Re: [OPE] intrinsic value

From: Allin Cottrell <>
Date: Wed Mar 25 2009 - 22:34:16 EDT

Philip Dunn wrote:

> The _distinction_ [between labour-content and price] is not
> dissolved by the non-deviation of prices from values. A price is
> a sum of money. The intrinsic value of that sum of money can
> equal the intrinsic value of the commodity it buys while the
> distinction stands.

And Paul Cockshott responded with the argument that the "intrinsic
value" of modern money, taking the form of computer records at the
banks, is negligible.

To which Philip in turn responded with:

> I have never suggested that the intrinsic value of money should
> be understood as embodied labour.
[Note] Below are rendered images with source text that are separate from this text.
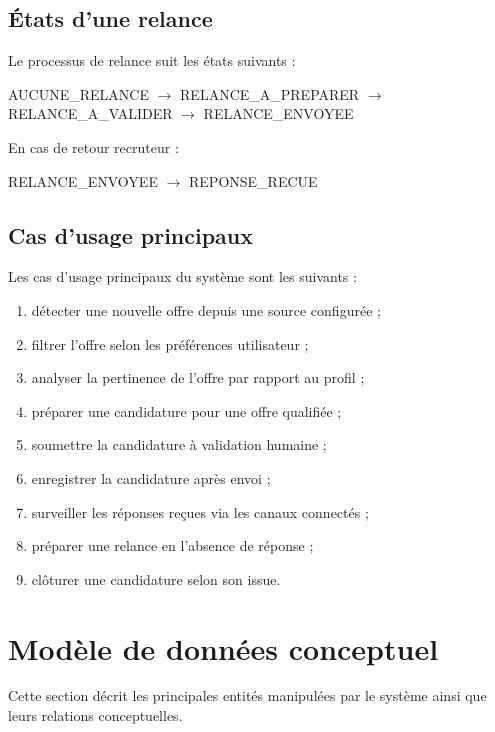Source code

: \documentclass[11pt,a4paper]{article}
\begin{document}
\subsection{États d’une relance}

Le processus de relance suit les états suivants :

\begin{center}
AUCUNE\_RELANCE $\rightarrow$ RELANCE\_A\_PREPARER
$\rightarrow$ RELANCE\_A\_VALIDER
$\rightarrow$ RELANCE\_ENVOYEE
\end{center}

En cas de retour recruteur :

\begin{center}
RELANCE\_ENVOYEE $\rightarrow$ REPONSE\_RECUE
\end{center}

\subsection{Cas d’usage principaux}

Les cas d’usage principaux du système sont les suivants :

\begin{enumerate}
    \item détecter une nouvelle offre depuis une source configurée ;
    \item filtrer l’offre selon les préférences utilisateur ;
    \item analyser la pertinence de l’offre par rapport au profil ;
    \item préparer une candidature pour une offre qualifiée ;
    \item soumettre la candidature à validation humaine ;
    \item enregistrer la candidature après envoi ;
    \item surveiller les réponses reçues via les canaux connectés ;
    \item préparer une relance en l’absence de réponse ;
    \item clôturer une candidature selon son issue.
\end{enumerate}

\section{Modèle de données conceptuel}

Cette section décrit les principales entités manipulées par le système ainsi que leurs relations conceptuelles.
\end{document}

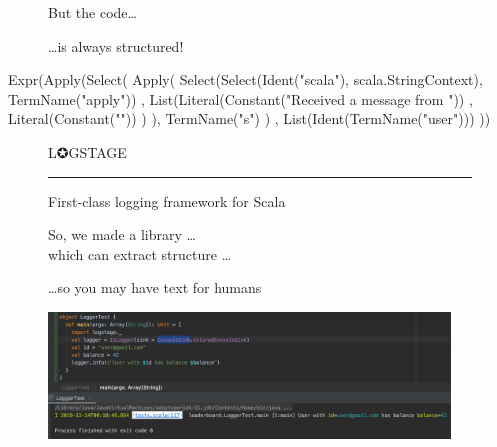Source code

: \documentclass[usenames,dvipsnames,aspectratio=169]{beamer}
\begin{document}
\begin{frame}[fragile]
\begin{figure}
But the code\dots
\end{figure}
\end{frame}

\begin{frame}[fragile]
\begin{figure}
\dots is always structured!
\end{figure}
\begin{scalacode}
Expr(Apply(Select(
  Apply(
    Select(Select(Ident("scala"), scala.StringContext),
      TermName("apply"))
      , List(Literal(Constant("Received a message from "))
          , Literal(Constant(""))
        )
  ),
  TermName("s")
  )
, List(Ident(TermName("user")))
))
\end{scalacode}
\end{frame}

\begin{frame}[fragile]
  \begin{figure}
  \Huge
  \color{RubineRed} L✪GSTAGE
  \noindent
  {\color{RubineRed} \rule{\linewidth}{1mm} }
  \Large First-class logging framework for Scala
  \end{figure}

  \begin{figure}
  \Huge So, we made a library \dots \\
  which can extract structure \dots 
  \end{figure}
\end{frame}

\begin{frame}
  \begin{figure}
  \large \dots so you may have text for humans
  \end{figure}

  \begin{figure}
    \includegraphics[width=0.95\textwidth]{media/text.png}
  \end{figure}
\end{frame}
\end{document}
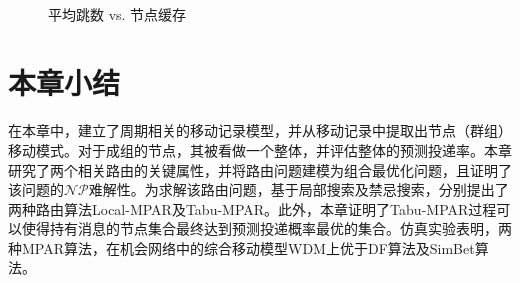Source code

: \begin{figure}[htbp]
\centering
{}\quad\quad
{} \\
\quad\quad
{}
\caption{平均跳数 vs. 节点缓存}
\label{fig:chap3_hop_buffer}
\end{figure}



\section{本章小结}
\label{chap3:本章总结}
在本章中，建立了周期相关的移动记录模型，并从移动记录中提取出节点（群组）移动模式。对于成组的节点，其被看做一个整体，并评估整体的预测投递率。本章研究了两个相关路由的关键属性，并将路由问题建模为组合最优化问题，且证明了该问题的$\mathcal{NP}$难解性。为求解该路由问题，基于局部搜索及禁忌搜索，分别提出了两种路由算法Local-MPAR及Tabu-MPAR。此外，本章证明了Tabu-MPAR过程可以使得持有消息的节点集合最终达到预测投递概率最优的集合。仿真实验表明，两种MPAR算法，在机会网络中的综合移动模型WDM上优于DF算法及SimBet算法。

~\\
~\\
~\\
~\\
~\\
~\\
~\\
~\\
~\\
~\\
In fact, I regard the value of
> money as its intrinsic power to command labour-time. ... The
> value of a unit of money is then aggregate labour-time over
> aggregate money value added (clock hours per dollar, say).

The word "intrinsic" seems an odd one to use in this context.
Surely the value of any commodity is not intrinsic to that
commodity, but rather resides in the relationship that the
commodity bears to the system of production of the society that
produced it (the "technology", in a broad sense).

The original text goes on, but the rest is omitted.